Catherine plans to ask for more money as part of her upcoming performance review, but asking to be compensated at a level comparable to her counterparts is not the same as asking for a raise. Plus, if she reveals how she knows about this (gender) wage gap it could put her coworker at risk. How would you go about this? How do you legally ask for compensation at the same rate as your male counterparts?
I work in the public sector and have access to posted salaries, so this territory is new for me.
Sincerely,
Amy The Friend
Hi Amy!
I love this question, even though it’s a hard one, because it’s about REDRESSING A WRONG. Catherine plans to ask for money; Catherine deserves money; Catherine has a good case to get more money. This sounds promising. Who knows? Maybe your friend’s supervisors feel a little bad, in a niggling, pea-under-the-mattress way, about how Catherine’s been such a valuable and yet under-valued member of the team and will be grateful for an opportunity to make things right.
OK, that’s overly optimistic. Still, it may help for Catherine to go into these negotiations with a hopeful and positive attitude, rather than a grim or pessimistic one. I’m a strong believer in the idea that a person’s approach can significantly affect their results. She should go in upbeat but firm, armed with facts (her own accomplishments and her own ideas for her future at the company) and figures (what people at her level and with her responsibilities make at other similar organizations, as well as in house; see: Salary.com, Glassdoor.com, PayScale, GetRaised, and others), and with two numbers in mind: what she’s going to ask for, and what she’s willing to settle for.
I’m not sure the distinction between asking for a raise and asking to be paid as much as her coworkers is a useful one. She’s asking for a higher salary, right? That’s a raise. That’s what she needs to focus on. After all, the goal isn’t to accuse anyone of discrimination or to get management to agree that the status quo is unfair. The goal is for Catherine to walk out of the door of the negotiation feeling either more satisfied about staying — or else prepared to leave.
It might also help to have some perks in mind to request in lieu of salary. If Catherine’s company can’t promise to bring her compensation up to where it needs to be, can they give her something else in exchange? In lieu of a 20% raise, for example, how about a 20% reduction in hours (a four-day week)? Flexibility or other benefits could generate rewards that may, to her, be even more valuable than cash.
In summary: any discussion of her coworkers’ compensation should be brought up as part of the larger issue of bringing her compensation more in line with the industry standard. I think it makes sense to address it, but she will do best to be careful not to impute any motive to the original setting of her salary vs. theirs.
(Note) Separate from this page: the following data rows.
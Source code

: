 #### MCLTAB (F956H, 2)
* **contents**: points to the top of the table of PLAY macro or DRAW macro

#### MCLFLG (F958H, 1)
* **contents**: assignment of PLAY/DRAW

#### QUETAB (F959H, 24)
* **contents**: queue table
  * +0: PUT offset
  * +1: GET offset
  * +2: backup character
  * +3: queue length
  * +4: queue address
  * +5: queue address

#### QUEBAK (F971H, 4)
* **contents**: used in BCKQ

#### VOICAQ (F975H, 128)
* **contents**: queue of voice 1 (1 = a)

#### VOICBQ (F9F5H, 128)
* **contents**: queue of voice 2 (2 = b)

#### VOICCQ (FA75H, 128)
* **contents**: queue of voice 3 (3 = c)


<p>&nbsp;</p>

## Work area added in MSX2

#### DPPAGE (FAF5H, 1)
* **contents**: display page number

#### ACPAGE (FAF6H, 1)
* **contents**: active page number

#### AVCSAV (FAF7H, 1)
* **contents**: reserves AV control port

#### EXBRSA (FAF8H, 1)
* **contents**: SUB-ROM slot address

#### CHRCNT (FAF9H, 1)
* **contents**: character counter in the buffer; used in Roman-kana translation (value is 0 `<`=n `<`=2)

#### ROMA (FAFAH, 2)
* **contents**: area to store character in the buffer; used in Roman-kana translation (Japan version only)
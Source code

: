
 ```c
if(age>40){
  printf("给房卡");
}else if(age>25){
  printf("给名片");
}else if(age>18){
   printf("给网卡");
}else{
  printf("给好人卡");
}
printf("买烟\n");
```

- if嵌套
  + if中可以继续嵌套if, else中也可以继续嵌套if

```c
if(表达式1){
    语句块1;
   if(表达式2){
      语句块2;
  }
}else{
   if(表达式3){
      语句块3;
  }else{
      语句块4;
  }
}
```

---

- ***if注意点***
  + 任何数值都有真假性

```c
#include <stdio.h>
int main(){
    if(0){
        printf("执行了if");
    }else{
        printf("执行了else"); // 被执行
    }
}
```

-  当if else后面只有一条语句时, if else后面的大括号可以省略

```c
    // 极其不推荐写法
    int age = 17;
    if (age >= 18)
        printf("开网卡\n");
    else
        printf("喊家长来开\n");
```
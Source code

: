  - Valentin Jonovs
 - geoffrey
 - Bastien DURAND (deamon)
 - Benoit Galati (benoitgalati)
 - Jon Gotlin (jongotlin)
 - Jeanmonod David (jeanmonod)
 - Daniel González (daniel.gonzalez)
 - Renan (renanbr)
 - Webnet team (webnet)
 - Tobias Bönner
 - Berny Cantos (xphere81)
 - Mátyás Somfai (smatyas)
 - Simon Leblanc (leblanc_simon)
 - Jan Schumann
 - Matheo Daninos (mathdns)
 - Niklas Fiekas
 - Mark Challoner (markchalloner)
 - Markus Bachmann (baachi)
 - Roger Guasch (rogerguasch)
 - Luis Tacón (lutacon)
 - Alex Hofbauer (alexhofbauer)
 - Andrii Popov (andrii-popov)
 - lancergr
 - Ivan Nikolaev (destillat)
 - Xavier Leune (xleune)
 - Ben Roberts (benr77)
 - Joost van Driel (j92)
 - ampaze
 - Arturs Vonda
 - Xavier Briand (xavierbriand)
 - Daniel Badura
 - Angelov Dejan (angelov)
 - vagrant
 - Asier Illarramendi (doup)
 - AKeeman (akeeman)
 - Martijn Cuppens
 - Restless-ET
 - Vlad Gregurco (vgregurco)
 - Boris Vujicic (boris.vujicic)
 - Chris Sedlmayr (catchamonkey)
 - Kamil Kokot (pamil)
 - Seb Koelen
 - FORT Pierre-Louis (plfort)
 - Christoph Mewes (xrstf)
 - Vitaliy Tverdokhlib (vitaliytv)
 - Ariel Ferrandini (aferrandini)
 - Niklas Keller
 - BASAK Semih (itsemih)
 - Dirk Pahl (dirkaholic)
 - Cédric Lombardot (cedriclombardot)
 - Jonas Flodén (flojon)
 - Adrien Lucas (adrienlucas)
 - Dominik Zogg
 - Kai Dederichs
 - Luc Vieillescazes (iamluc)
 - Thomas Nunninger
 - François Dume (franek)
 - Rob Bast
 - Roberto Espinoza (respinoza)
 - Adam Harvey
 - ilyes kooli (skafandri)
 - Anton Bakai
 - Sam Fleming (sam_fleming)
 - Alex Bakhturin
And, if asked how she knows her coworkers’ pay, she should demur and shift the focus back to the key point here, which is how to make sure she is paid appropriately, given her seniority, experience, and value to her employers.
A general survey of Internet experts finds consensus on this issue.
FastCompany suggests that anyone who has found out someone junior or on par with them makes more can bring up fairness in a discussion about a raise, but only as part of the larger picture. You should place far more emphasis on yourself than anyone else: what you’ve brought to your place of business, what you’re excited to bring in the future.
When you do have that discussion, you should justify your request primarily with your accomplishments in the workplace. There is nothing wrong, though, with pointing out that you are basing your salary request in part on your knowledge of what other people in the company are making.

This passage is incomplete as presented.